What you will do
Please output the listing that follows exactly, but keep all images out.

Available data

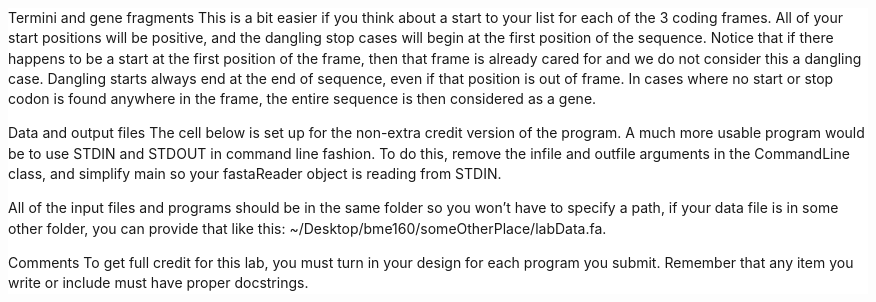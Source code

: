 Termini and gene fragments
This is a bit easier if you think about a start to your list for each of the 3 coding frames. All of your start positions will be positive, and the dangling stop cases will begin at the first position of the sequence. Notice that if there happens to be a start at the first position of the frame, then that frame is already cared for and we do not consider this a dangling case. Dangling starts always end at the end of sequence, even if that position is out of frame. In cases where no start or stop codon is found anywhere in the frame, the entire sequence is then considered as a gene.

Data and output files
The cell below is set up for the non-extra credit version of the program. A much more usable program would be to use STDIN and STDOUT in command line fashion. To do this, remove the infile and outfile arguments in the CommandLine class, and simplify main so your fastaReader object is reading from STDIN.

All of the input files and programs should be in the same folder so you won’t have to specify a path, if your data file is in some other folder, you can provide that like this:
~/Desktop/bme160/someOtherPlace/labData.fa.

Comments
To get full credit for this lab, you must turn in your design for each program you submit. Remember that any item you write or include must have proper docstrings.
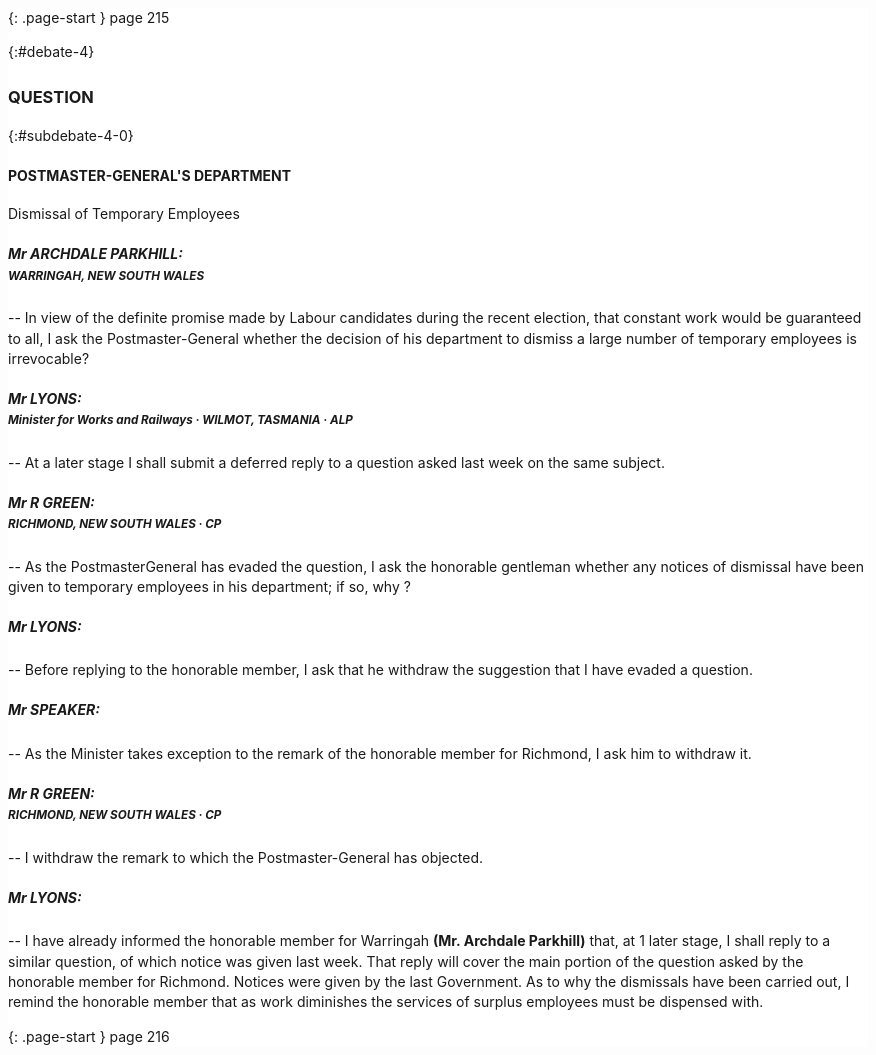 {: .page-start }
page 215

{:#debate-4}
### QUESTION

{:#subdebate-4-0}
#### POSTMASTER-GENERAL'S DEPARTMENT

Dismissal of Temporary Employees

##### Mr ARCHDALE PARKHILL:<br><small class="text-muted">WARRINGAH, NEW SOUTH WALES</small>

-- In view of the definite promise made by Labour candidates during the recent election, that constant work would be guaranteed to all, I ask the Postmaster-General whether the decision of his department to dismiss a large number of temporary employees is irrevocable? 

##### Mr LYONS:<br><small class="text-muted">Minister for Works and Railways &middot; WILMOT, TASMANIA &middot; ALP</small>

-- At a later stage I shall submit a deferred reply to a question asked last week on the same subject. 

##### Mr R GREEN:<br><small class="text-muted">RICHMOND, NEW SOUTH WALES &middot; CP</small>

-- As the PostmasterGeneral has evaded the question, I ask the honorable gentleman whether any notices of dismissal have been given to temporary employees in his department; if so, why ? 

##### Mr LYONS:

-- Before replying to the honorable member, I ask that he withdraw the suggestion that I have evaded a question. 

##### Mr SPEAKER:

-- As the Minister takes exception to the remark of the honorable member for Richmond, I ask him to withdraw it. 

##### Mr R GREEN:<br><small class="text-muted">RICHMOND, NEW SOUTH WALES &middot; CP</small>

-- I withdraw the remark to which the Postmaster-General has objected. 

##### Mr LYONS:

-- I have already informed the honorable member for Warringah  **(Mr. Archdale Parkhill)**  that, at 1 later stage, I shall reply to a similar question, of which notice was given last week. That reply will cover the main portion of the question asked by the honorable member for Richmond. Notices were given by the last Government. As to why the dismissals have been carried out, I remind the honorable member that as work diminishes the services of surplus employees must be dispensed with. 

{: .page-start }
page 216
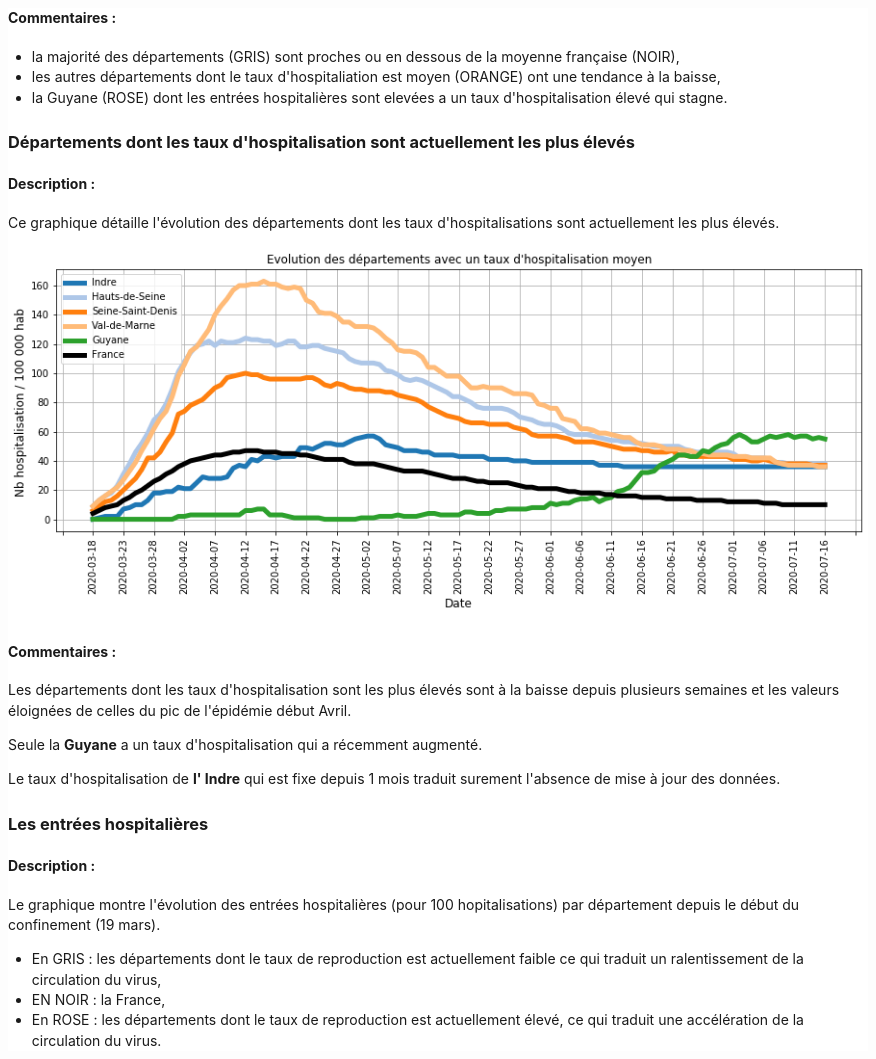 
#### Commentaires :
- la majorité des départements (GRIS) sont proches ou en dessous de la moyenne française (NOIR),
- les autres départements dont le taux d'hospitaliation est moyen (ORANGE) ont une tendance à la baisse,
- la Guyane (ROSE) dont les entrées hospitalières sont elevées a un taux d'hospitalisation élevé qui stagne.

###  Départements dont les taux d'hospitalisation sont actuellement les plus élevés
#### Description :
Ce graphique détaille l'évolution des départements dont les taux d'hospitalisations sont actuellement les plus élevés.


![png](Surveillance_deconfinement_2020_07_16_files/Surveillance_deconfinement_2020_07_16_57_0.png)


#### Commentaires : 
Les départements dont les taux d'hospitalisation sont les plus élevés sont à la baisse depuis plusieurs semaines et les valeurs éloignées de celles du pic de l'épidémie début Avril.

Seule la **Guyane** a un taux d'hospitalisation qui a récemment augmenté.

Le taux d'hospitalisation de **l' Indre** qui est fixe depuis 1 mois traduit surement l'absence de mise à jour des données. 

### Les entrées hospitalières
#### Description :
Le graphique montre l'évolution des entrées hospitalières (pour 100 hopitalisations) par département depuis le début du confinement (19 mars).
- En GRIS : les départements dont le taux de reproduction est actuellement faible ce qui traduit un ralentissement de la circulation du virus,
- EN NOIR : la France,
- En ROSE : les départements dont le taux de reproduction est actuellement élevé, ce qui traduit une accélération de la circulation du virus.
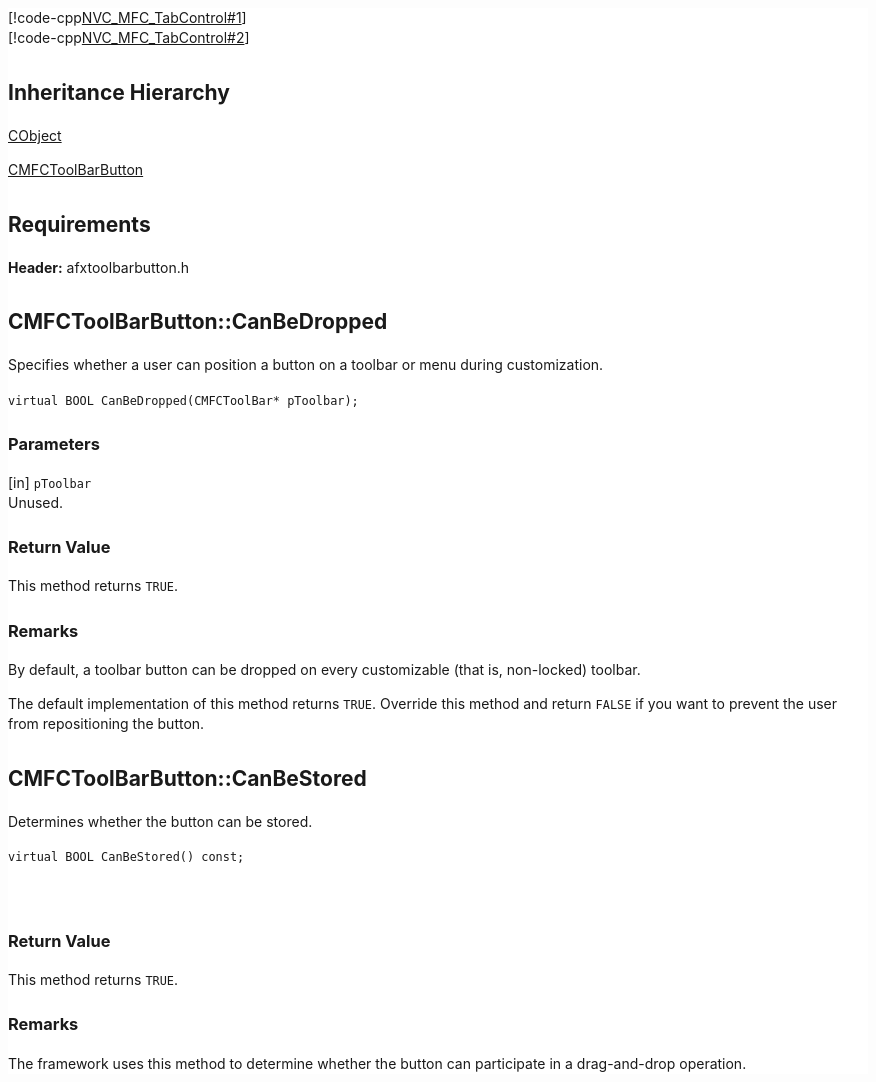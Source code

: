  [!code-cpp[NVC_MFC_TabControl#1](../../mfc/reference/codesnippet/cpp/cmfctoolbarbutton-class_1.cpp)]  
[!code-cpp[NVC_MFC_TabControl#2](../../mfc/reference/codesnippet/cpp/cmfctoolbarbutton-class_2.cpp)]  
  
## Inheritance Hierarchy  
 [CObject](../../mfc/reference/cobject-class.md)  
  
 [CMFCToolBarButton](../../mfc/reference/cmfctoolbarbutton-class.md)  
  
## Requirements  
 **Header:** afxtoolbarbutton.h  
  
##  <a name="canbedropped"></a>  CMFCToolBarButton::CanBeDropped  
 Specifies whether a user can position a button on a toolbar or menu during customization.  
  
```  
virtual BOOL CanBeDropped(CMFCToolBar* pToolbar);
```  
  
### Parameters  
 [in] `pToolbar`  
 Unused.  
  
### Return Value  
 This method returns `TRUE`.  
  
### Remarks  
 By default, a toolbar button can be dropped on every customizable (that is, non-locked) toolbar.  
  
 The default implementation of this method returns `TRUE`. Override this method and return `FALSE` if you want to prevent the user from repositioning the button.  
  
##  <a name="canbestored"></a>  CMFCToolBarButton::CanBeStored  
 Determines whether the button can be stored.  
  
```  
virtual BOOL CanBeStored() const;

 
```  
  
### Return Value  
 This method returns `TRUE`.  
  
### Remarks  
 The framework uses this method to determine whether the button can participate in a drag-and-drop operation.  
  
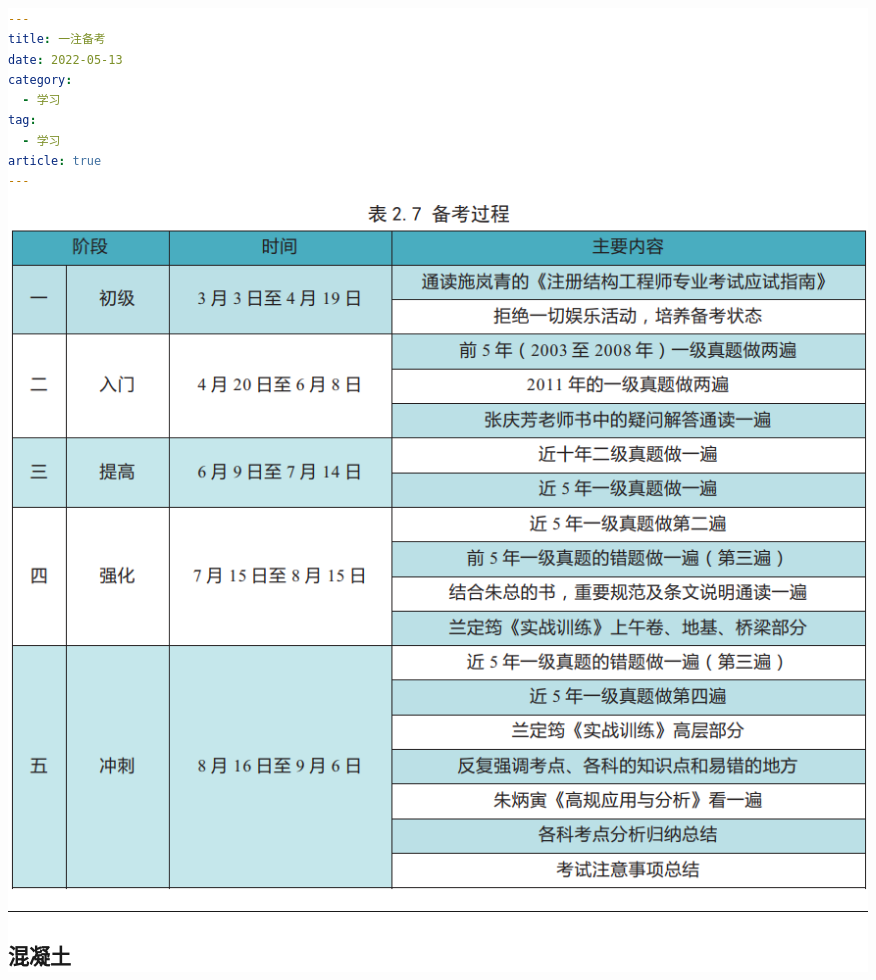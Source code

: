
 ```yaml
---
title: 一注备考
date: 2022-05-13
category:
  - 学习
tag:
  - 学习
article: true
---
```


![clipboard](./%E4%B8%80%E6%B3%A8%E5%A4%87%E8%80%83.assets/clipboard.png)

------

## 混凝土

Answer section
Source code

: Termini and gene fragments
This is a bit easier if you think about a start to your list for each of the 3 coding frames. All of your start positions will be positive, and the dangling stop cases will begin at the first position of the sequence. Notice that if there happens to be a start at the first position of the frame, then that frame is already cared for and we do not consider this a dangling case. Dangling starts always end at the end of sequence, even if that position is out of frame. In cases where no start or stop codon is found anywhere in the frame, the entire sequence is then considered as a gene.

Data and output files
The cell below is set up for the non-extra credit version of the program. A much more usable program would be to use STDIN and STDOUT in command line fashion. To do this, remove the infile and outfile arguments in the CommandLine class, and simplify main so your fastaReader object is reading from STDIN.

All of the input files and programs should be in the same folder so you won’t have to specify a path, if your data file is in some other folder, you can provide that like this:
~/Desktop/bme160/someOtherPlace/labData.fa.

Comments
To get full credit for this lab, you must turn in your design for each program you submit. Remember that any item you write or include must have proper docstrings.
 {: .page-start }
page 215

{:#debate-4}
### QUESTION

{:#subdebate-4-0}
#### POSTMASTER-GENERAL'S DEPARTMENT

Dismissal of Temporary Employees

##### Mr ARCHDALE PARKHILL:<br><small class="text-muted">WARRINGAH, NEW SOUTH WALES</small>

-- In view of the definite promise made by Labour candidates during the recent election, that constant work would be guaranteed to all, I ask the Postmaster-General whether the decision of his department to dismiss a large number of temporary employees is irrevocable? 

##### Mr LYONS:<br><small class="text-muted">Minister for Works and Railways &middot; WILMOT, TASMANIA &middot; ALP</small>

-- At a later stage I shall submit a deferred reply to a question asked last week on the same subject. 

##### Mr R GREEN:<br><small class="text-muted">RICHMOND, NEW SOUTH WALES &middot; CP</small>

-- As the PostmasterGeneral has evaded the question, I ask the honorable gentleman whether any notices of dismissal have been given to temporary employees in his department; if so, why ? 

##### Mr LYONS:

-- Before replying to the honorable member, I ask that he withdraw the suggestion that I have evaded a question. 

##### Mr SPEAKER:

-- As the Minister takes exception to the remark of the honorable member for Richmond, I ask him to withdraw it. 

##### Mr R GREEN:<br><small class="text-muted">RICHMOND, NEW SOUTH WALES &middot; CP</small>

-- I withdraw the remark to which the Postmaster-General has objected. 

##### Mr LYONS:

-- I have already informed the honorable member for Warringah  **(Mr. Archdale Parkhill)**  that, at 1 later stage, I shall reply to a similar question, of which notice was given last week. That reply will cover the main portion of the question asked by the honorable member for Richmond. Notices were given by the last Government. As to why the dismissals have been carried out, I remind the honorable member that as work diminishes the services of surplus employees must be dispensed with. 

{: .page-start }
page 216
#### Commentaires :
- la majorité des départements (GRIS) sont proches ou en dessous de la moyenne française (NOIR),
- les autres départements dont le taux d'hospitaliation est moyen (ORANGE) ont une tendance à la baisse,
- la Guyane (ROSE) dont les entrées hospitalières sont elevées a un taux d'hospitalisation élevé qui stagne.

###  Départements dont les taux d'hospitalisation sont actuellement les plus élevés
#### Description :
Ce graphique détaille l'évolution des départements dont les taux d'hospitalisations sont actuellement les plus élevés.


![png](Surveillance_deconfinement_2020_07_16_files/Surveillance_deconfinement_2020_07_16_57_0.png)


#### Commentaires : 
Les départements dont les taux d'hospitalisation sont les plus élevés sont à la baisse depuis plusieurs semaines et les valeurs éloignées de celles du pic de l'épidémie début Avril.

Seule la **Guyane** a un taux d'hospitalisation qui a récemment augmenté.

Le taux d'hospitalisation de **l' Indre** qui est fixe depuis 1 mois traduit surement l'absence de mise à jour des données. 

### Les entrées hospitalières
#### Description :
Le graphique montre l'évolution des entrées hospitalières (pour 100 hopitalisations) par département depuis le début du confinement (19 mars).
- En GRIS : les départements dont le taux de reproduction est actuellement faible ce qui traduit un ralentissement de la circulation du virus,
- EN NOIR : la France,
- En ROSE : les départements dont le taux de reproduction est actuellement élevé, ce qui traduit une accélération de la circulation du virus.
Source code

:  [!code-cpp[NVC_MFC_TabControl#1](../../mfc/reference/codesnippet/cpp/cmfctoolbarbutton-class_1.cpp)]  
[!code-cpp[NVC_MFC_TabControl#2](../../mfc/reference/codesnippet/cpp/cmfctoolbarbutton-class_2.cpp)]  
  
## Inheritance Hierarchy  
 [CObject](../../mfc/reference/cobject-class.md)  
  
 [CMFCToolBarButton](../../mfc/reference/cmfctoolbarbutton-class.md)  
  
## Requirements  
 **Header:** afxtoolbarbutton.h  
  
##  <a name="canbedropped"></a>  CMFCToolBarButton::CanBeDropped  
 Specifies whether a user can position a button on a toolbar or menu during customization.  
  
```  
virtual BOOL CanBeDropped(CMFCToolBar* pToolbar);
```  
  
### Parameters  
 [in] `pToolbar`  
 Unused.  
  
### Return Value  
 This method returns `TRUE`.  
  
### Remarks  
 By default, a toolbar button can be dropped on every customizable (that is, non-locked) toolbar.  
  
 The default implementation of this method returns `TRUE`. Override this method and return `FALSE` if you want to prevent the user from repositioning the button.  
  
##  <a name="canbestored"></a>  CMFCToolBarButton::CanBeStored  
 Determines whether the button can be stored.  
  
```  
virtual BOOL CanBeStored() const;

 
```  
  
### Return Value  
 This method returns `TRUE`.  
  
### Remarks  
 The framework uses this method to determine whether the button can participate in a drag-and-drop operation.  
  
Source code

:
 ```yaml
---
title: 一注备考
date: 2022-05-13
category:
  - 学习
tag:
  - 学习
article: true
---
```


![clipboard](./%E4%B8%80%E6%B3%A8%E5%A4%87%E8%80%83.assets/clipboard.png)

------

## 混凝土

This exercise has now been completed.